The amazing fact is that many other natural processes for generating random curves in the plane – e.g. loop-erased random walk, the boundary of Brownian motion (also known as the “Brownian frontier”), or the limit of percolation on the triangular lattice – are known or conjectured to be distributed according to SLE(\kappa) for some specific \kappa (in the above three examples, \kappa is 2, 8/3, and 6 respectively).  In particular, this implies that the highly non-trivial fact that such distributions are conformally invariant, a phenomenon that had been conjectured by physicists but which only obtained rigorous mathematical proof following the work of Schramm and his coauthors.

[Update, Sep 6: A memorial blog to Oded has been set up by his Microsoft Research group here.  See also these posts by Gil Kalai, Yuval Peres, and Luca Trevisan.]

The Loewner equation was introduced by Charles Loewner in the 1920s as a means of generating conformal maps, which he then used to make progress on the Bieberbach conjecture.  This equation can be phrased in any simply connected domain in the complex plane (which are all conformally equivalent anyway, thanks to the Riemann mapping theorem), but let us work with the upper half plane {\Bbb H} = \{ z \in {\Bbb C}: \hbox{Im}(z) > 0 \} for simplicity.  The starting observation is that for any t > 0, the map z \mapsto \sqrt{z^2 + 4t} is a conformal map from the slit half-plane {\Bbb H} \backslash [0, 2i\sqrt{t}] to {\Bbb H}.  (Indeed, by the Schwarz lemma, this is the unique such conformal map which behaves like the identity near infinity.) Translating this, for any t > 0 and \omega \in {\Bbb R}, we have a conformal map z \mapsto \sqrt{(z-w)^2 + 4t} + w from the slit half-plane {\Bbb H} \backslash [w, w+2i\sqrt{t}] to {\Bbb H}.

Now suppose that t=dt is infinitesimally small.  Then by Taylor expansion, this conformal map is approximately given by the formula z \mapsto z + dt \frac{2}{z-w}, thus each point z moves infinitesimally by the ODE

\displaystyle \partial_t z = \frac{2}{z-w}.

Infinitesimally, this ODE conformally deforms the half-plane by deleting an infinitesimal slit at w.

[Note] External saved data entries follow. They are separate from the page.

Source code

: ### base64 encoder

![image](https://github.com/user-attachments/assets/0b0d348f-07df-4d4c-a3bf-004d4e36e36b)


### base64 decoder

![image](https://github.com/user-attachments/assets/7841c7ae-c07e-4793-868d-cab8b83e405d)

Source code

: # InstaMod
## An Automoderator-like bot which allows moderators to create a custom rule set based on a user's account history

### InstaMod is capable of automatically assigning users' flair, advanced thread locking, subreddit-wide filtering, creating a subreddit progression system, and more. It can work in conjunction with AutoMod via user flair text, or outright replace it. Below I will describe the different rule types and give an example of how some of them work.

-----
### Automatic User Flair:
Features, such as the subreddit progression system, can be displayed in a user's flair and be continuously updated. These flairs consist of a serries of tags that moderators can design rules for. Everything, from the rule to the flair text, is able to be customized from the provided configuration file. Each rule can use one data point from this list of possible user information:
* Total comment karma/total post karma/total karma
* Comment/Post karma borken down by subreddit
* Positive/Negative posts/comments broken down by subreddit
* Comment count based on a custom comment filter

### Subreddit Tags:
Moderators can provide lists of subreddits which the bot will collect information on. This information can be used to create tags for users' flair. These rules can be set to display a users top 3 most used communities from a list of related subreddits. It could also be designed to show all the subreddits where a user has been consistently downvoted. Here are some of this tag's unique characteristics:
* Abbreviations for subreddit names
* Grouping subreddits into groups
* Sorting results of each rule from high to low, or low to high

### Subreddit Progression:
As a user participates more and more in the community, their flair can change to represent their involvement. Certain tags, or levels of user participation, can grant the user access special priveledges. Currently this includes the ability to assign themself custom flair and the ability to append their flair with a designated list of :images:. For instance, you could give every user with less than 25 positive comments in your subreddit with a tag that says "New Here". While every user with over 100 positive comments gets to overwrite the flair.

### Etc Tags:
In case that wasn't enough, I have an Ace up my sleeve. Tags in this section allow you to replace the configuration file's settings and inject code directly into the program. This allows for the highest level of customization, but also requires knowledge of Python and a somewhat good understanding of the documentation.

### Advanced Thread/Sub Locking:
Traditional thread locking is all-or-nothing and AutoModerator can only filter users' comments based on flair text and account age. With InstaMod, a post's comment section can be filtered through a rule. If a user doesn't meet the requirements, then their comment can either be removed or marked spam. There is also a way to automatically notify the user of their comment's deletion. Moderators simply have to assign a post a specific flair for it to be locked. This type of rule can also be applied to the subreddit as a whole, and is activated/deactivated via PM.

Now we work non-infinitesimally, letting t run from 0 to infinity, and letting w = w(t) vary in continuously in time.  This (formally, at least), creates a time series of conformal maps z(0) \mapsto z(t) from a half-plane {\Bbb H} \backslash K_t with a curve K_t removed to the full half-plane, which can be viewed as being formed by composing infinitely many of the preceding infinitesimal conformal transformations together.  The flows are given by the Loewner equation

\displaystyle \partial_t z = \frac{2}{z-w(t)}.

(The curve K_t is basically the collection of initial data z(0) for which the above ODE degenerates by time t.)

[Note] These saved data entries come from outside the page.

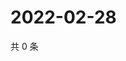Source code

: # 2022-02-28

共 0 条

<!-- BEGIN WEIBO -->
<!-- 最后更新时间 Mon Feb 28 2022 23:12:48 GMT+0800 (China Standard Time) -->

<!-- END WEIBO -->
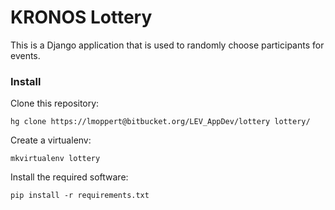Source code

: # KRONOS Lottery #

This is a Django application that is used to randomly choose participants for events.

### Install ###

Clone this repository:

    hg clone https://lmoppert@bitbucket.org/LEV_AppDev/lottery lottery/

Create a virtualenv:

    mkvirtualenv lottery

Install the required software:

    pip install -r requirements.txt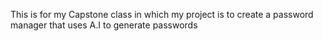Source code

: This is for my Capstone class in which my project is to create a password manager that uses A.I to generate passwords

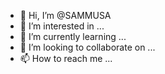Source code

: - 👋 Hi, I’m @SAMMUSA
- 👀 I’m interested in ...
- 🌱 I’m currently learning ...
- 💞️ I’m looking to collaborate on ...
- 📫 How to reach me ...

<!---
SAMMUSA/SAMMUSA is a ✨ special ✨ repository because its `README.md` (this file) appears on your GitHub profile.
You can click the Preview link to take a look at your changes.
--->
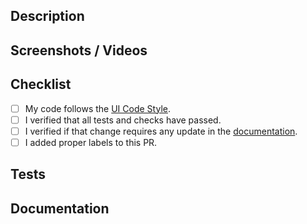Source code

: <!--- Provide JIRA issue ID and a general summary of your changes in the Title above -->
<!--- e.g. "RD-1234 Improve styling in SuperComponent" -->
<!--- Note that the title is used as a commit message after merging the PR -->

## Description
<!--- Describe your changes to help reviewers understand the details. -->

## Screenshots / Videos
<!--- If applicable, add screenshot(s) or video(s) describing the changes you made. -->
<!--- Consider adding comparison screenshot(s) - before and after the change. -->
<!--- If not applicable, just write “N/A” in this section. -->

## Checklist
<!--- Go over all the following points, and put an `x` in all the boxes that apply. -->
- [ ] My code follows the [UI Code Style](https://cloudifysource.atlassian.net/l/c/x8fq902p).
- [ ] I verified that all tests and checks have passed.
- [ ] I verified if that change requires any update in the [documentation](https://cloudifysource.atlassian.net/l/c/4XKtPocy).
- [ ] I added proper labels to this PR.

## Tests
<!--- If applicable, describe in detail how you tested your changes. -->
<!--- Include details of your testing environment, and the tests you ran to -->
<!--- see how your change affects other areas of the code, etc. -->
<!--- If applicable, provide a link to system tests, e.g: -->
<!--- [#1039](https://jenkins.cloudify.co/.../1039) (2021-08-06 07:05:50) --> 
<!--- If not applicable, just write “N/A” in this section. -->

## Documentation
<!--- If applicable, describe how you documented or plan to document your changes. -->
<!--- Check UI documentation guidelines - https://cloudifysource.atlassian.net/l/c/EYWJ0XfB - for details. -->
<!--- Provide links to JIRA issues, other PRs or related documentation pages. -->
<!--- If not applicable, just write “N/A” in this section. -->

Schramm observed that if the driving function w(t) was given by a multiple \sqrt{\kappa} W_t of one-dimensional Brownian motion for some \kappa > 0, then the resulting (random fractal) curves K_t continue to be well-defined (despite the non-differentiability of w(t)) and become conformally invariant for any \kappa, although for \kappa > 4 the curve is no longer simple, and for \kappa \geq 8 in fact becomes space-filling).  This opened the way to an enormous further literature on this subject by Lawler-Schramm-Werner and many others (see for instance this survey of Lawler).